(Saved entries)
== == ==
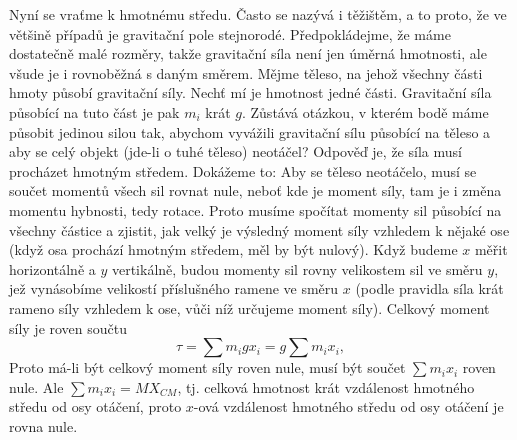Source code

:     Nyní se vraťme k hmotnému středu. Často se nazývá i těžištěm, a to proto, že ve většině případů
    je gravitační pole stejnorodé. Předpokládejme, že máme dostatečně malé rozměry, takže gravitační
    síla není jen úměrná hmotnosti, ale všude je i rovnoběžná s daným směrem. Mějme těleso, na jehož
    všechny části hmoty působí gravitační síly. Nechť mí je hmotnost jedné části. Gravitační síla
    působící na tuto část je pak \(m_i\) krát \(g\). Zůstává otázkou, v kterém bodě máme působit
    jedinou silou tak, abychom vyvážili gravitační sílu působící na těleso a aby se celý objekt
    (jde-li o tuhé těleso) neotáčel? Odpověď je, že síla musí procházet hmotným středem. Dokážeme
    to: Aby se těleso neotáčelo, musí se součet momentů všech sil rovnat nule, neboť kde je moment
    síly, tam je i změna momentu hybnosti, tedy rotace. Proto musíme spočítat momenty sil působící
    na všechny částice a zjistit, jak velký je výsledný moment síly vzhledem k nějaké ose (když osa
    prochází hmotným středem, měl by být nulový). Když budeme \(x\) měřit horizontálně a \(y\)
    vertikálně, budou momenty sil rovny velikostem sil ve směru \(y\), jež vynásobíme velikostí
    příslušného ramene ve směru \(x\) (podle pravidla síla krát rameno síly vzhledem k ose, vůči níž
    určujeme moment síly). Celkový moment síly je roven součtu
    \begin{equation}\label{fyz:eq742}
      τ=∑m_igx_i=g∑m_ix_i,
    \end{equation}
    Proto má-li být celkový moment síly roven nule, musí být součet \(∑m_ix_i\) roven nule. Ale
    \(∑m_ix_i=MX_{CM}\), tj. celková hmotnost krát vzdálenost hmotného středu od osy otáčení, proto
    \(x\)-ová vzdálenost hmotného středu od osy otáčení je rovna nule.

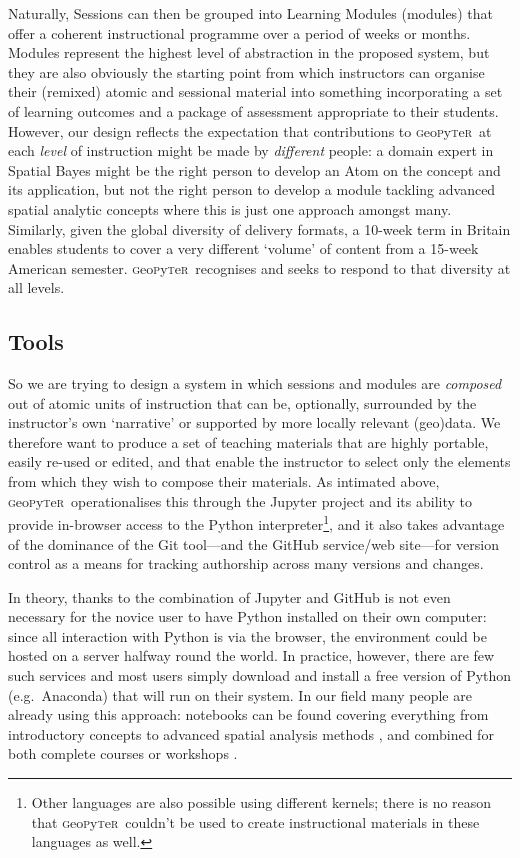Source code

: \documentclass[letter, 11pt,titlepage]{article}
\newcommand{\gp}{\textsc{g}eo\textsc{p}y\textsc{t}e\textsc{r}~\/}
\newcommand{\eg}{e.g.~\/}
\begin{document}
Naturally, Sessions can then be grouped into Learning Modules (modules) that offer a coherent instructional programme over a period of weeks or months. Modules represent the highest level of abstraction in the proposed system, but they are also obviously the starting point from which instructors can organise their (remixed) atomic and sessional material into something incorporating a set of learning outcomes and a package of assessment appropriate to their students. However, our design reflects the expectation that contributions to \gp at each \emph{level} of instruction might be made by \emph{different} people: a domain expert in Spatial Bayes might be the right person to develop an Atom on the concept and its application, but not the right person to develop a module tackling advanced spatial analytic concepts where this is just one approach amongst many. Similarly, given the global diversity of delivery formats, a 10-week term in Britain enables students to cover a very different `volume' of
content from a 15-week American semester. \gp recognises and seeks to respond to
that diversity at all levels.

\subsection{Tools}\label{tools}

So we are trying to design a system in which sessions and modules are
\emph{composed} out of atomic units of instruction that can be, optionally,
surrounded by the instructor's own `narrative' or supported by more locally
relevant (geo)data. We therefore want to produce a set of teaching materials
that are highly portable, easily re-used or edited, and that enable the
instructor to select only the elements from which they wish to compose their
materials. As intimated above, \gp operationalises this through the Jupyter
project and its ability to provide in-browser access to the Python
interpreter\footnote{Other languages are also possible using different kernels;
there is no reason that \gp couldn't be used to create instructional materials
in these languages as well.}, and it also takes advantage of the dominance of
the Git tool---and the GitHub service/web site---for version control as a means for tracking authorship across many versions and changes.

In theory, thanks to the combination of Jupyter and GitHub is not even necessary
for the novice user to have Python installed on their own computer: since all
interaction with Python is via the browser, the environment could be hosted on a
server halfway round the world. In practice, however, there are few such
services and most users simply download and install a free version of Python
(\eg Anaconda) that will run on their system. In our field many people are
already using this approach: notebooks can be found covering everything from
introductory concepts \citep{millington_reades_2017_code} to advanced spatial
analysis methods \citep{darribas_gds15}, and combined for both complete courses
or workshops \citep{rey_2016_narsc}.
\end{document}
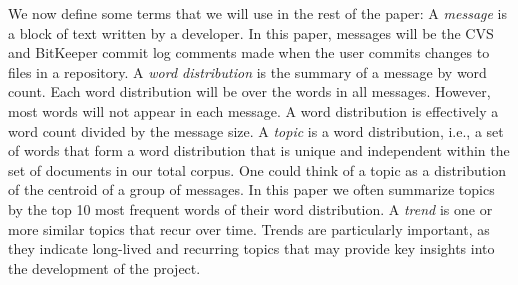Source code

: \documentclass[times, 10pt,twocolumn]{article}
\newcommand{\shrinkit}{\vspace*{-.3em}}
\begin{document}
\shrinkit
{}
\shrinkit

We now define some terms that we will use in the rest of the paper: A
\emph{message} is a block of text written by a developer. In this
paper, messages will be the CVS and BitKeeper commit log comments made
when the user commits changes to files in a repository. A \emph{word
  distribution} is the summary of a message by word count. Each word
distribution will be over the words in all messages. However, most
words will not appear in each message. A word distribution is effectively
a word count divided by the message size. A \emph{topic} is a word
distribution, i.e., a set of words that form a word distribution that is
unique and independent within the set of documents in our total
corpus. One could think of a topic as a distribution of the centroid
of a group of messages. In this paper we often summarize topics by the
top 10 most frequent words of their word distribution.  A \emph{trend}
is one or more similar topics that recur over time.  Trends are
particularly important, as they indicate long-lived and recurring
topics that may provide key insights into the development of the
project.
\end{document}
== == ==
**Work to complete**
Give back each entry verbatim but drop its pictures.

**Output of the exercise**
Source code

:     Nyní se vraťme k hmotnému středu. Často se nazývá i těžištěm, a to proto, že ve většině případů
    je gravitační pole stejnorodé. Předpokládejme, že máme dostatečně malé rozměry, takže gravitační
    síla není jen úměrná hmotnosti, ale všude je i rovnoběžná s daným směrem. Mějme těleso, na jehož
    všechny části hmoty působí gravitační síly. Nechť mí je hmotnost jedné části. Gravitační síla
    působící na tuto část je pak \(m_i\) krát \(g\). Zůstává otázkou, v kterém bodě máme působit
    jedinou silou tak, abychom vyvážili gravitační sílu působící na těleso a aby se celý objekt
    (jde-li o tuhé těleso) neotáčel? Odpověď je, že síla musí procházet hmotným středem. Dokážeme
    to: Aby se těleso neotáčelo, musí se součet momentů všech sil rovnat nule, neboť kde je moment
    síly, tam je i změna momentu hybnosti, tedy rotace. Proto musíme spočítat momenty sil působící
    na všechny částice a zjistit, jak velký je výsledný moment síly vzhledem k nějaké ose (když osa
    prochází hmotným středem, měl by být nulový). Když budeme \(x\) měřit horizontálně a \(y\)
    vertikálně, budou momenty sil rovny velikostem sil ve směru \(y\), jež vynásobíme velikostí
    příslušného ramene ve směru \(x\) (podle pravidla síla krát rameno síly vzhledem k ose, vůči níž
    určujeme moment síly). Celkový moment síly je roven součtu
    \begin{equation}\label{fyz:eq742}
      τ=∑m_igx_i=g∑m_ix_i,
    \end{equation}
    Proto má-li být celkový moment síly roven nule, musí být součet \(∑m_ix_i\) roven nule. Ale
    \(∑m_ix_i=MX_{CM}\), tj. celková hmotnost krát vzdálenost hmotného středu od osy otáčení, proto
    \(x\)-ová vzdálenost hmotného středu od osy otáčení je rovna nule.

Source code

: \documentclass[letter, 11pt,titlepage]{article}
\newcommand{\gp}{\textsc{g}eo\textsc{p}y\textsc{t}e\textsc{r}~\/}
\newcommand{\eg}{e.g.~\/}
\begin{document}
Naturally, Sessions can then be grouped into Learning Modules (modules) that offer a coherent instructional programme over a period of weeks or months. Modules represent the highest level of abstraction in the proposed system, but they are also obviously the starting point from which instructors can organise their (remixed) atomic and sessional material into something incorporating a set of learning outcomes and a package of assessment appropriate to their students. However, our design reflects the expectation that contributions to \gp at each \emph{level} of instruction might be made by \emph{different} people: a domain expert in Spatial Bayes might be the right person to develop an Atom on the concept and its application, but not the right person to develop a module tackling advanced spatial analytic concepts where this is just one approach amongst many. Similarly, given the global diversity of delivery formats, a 10-week term in Britain enables students to cover a very different `volume' of
content from a 15-week American semester. \gp recognises and seeks to respond to
that diversity at all levels.

\subsection{Tools}\label{tools}

So we are trying to design a system in which sessions and modules are
\emph{composed} out of atomic units of instruction that can be, optionally,
surrounded by the instructor's own `narrative' or supported by more locally
relevant (geo)data. We therefore want to produce a set of teaching materials
that are highly portable, easily re-used or edited, and that enable the
instructor to select only the elements from which they wish to compose their
materials. As intimated above, \gp operationalises this through the Jupyter
project and its ability to provide in-browser access to the Python
interpreter\footnote{Other languages are also possible using different kernels;
there is no reason that \gp couldn't be used to create instructional materials
in these languages as well.}, and it also takes advantage of the dominance of
the Git tool---and the GitHub service/web site---for version control as a means for tracking authorship across many versions and changes.

In theory, thanks to the combination of Jupyter and GitHub is not even necessary
for the novice user to have Python installed on their own computer: since all
interaction with Python is via the browser, the environment could be hosted on a
server halfway round the world. In practice, however, there are few such
services and most users simply download and install a free version of Python
(\eg Anaconda) that will run on their system. In our field many people are
already using this approach: notebooks can be found covering everything from
introductory concepts \citep{millington_reades_2017_code} to advanced spatial
analysis methods \citep{darribas_gds15}, and combined for both complete courses
or workshops \citep{rey_2016_narsc}.
\end{document}
Source code

: \documentclass[times, 10pt,twocolumn]{article}
\newcommand{\shrinkit}{\vspace*{-.3em}}
\begin{document}
\shrinkit
{}
\shrinkit

We now define some terms that we will use in the rest of the paper: A
\emph{message} is a block of text written by a developer. In this
paper, messages will be the CVS and BitKeeper commit log comments made
when the user commits changes to files in a repository. A \emph{word
  distribution} is the summary of a message by word count. Each word
distribution will be over the words in all messages. However, most
words will not appear in each message. A word distribution is effectively
a word count divided by the message size. A \emph{topic} is a word
distribution, i.e., a set of words that form a word distribution that is
unique and independent within the set of documents in our total
corpus. One could think of a topic as a distribution of the centroid
of a group of messages. In this paper we often summarize topics by the
top 10 most frequent words of their word distribution.  A \emph{trend}
is one or more similar topics that recur over time.  Trends are
particularly important, as they indicate long-lived and recurring
topics that may provide key insights into the development of the
project.
\end{document}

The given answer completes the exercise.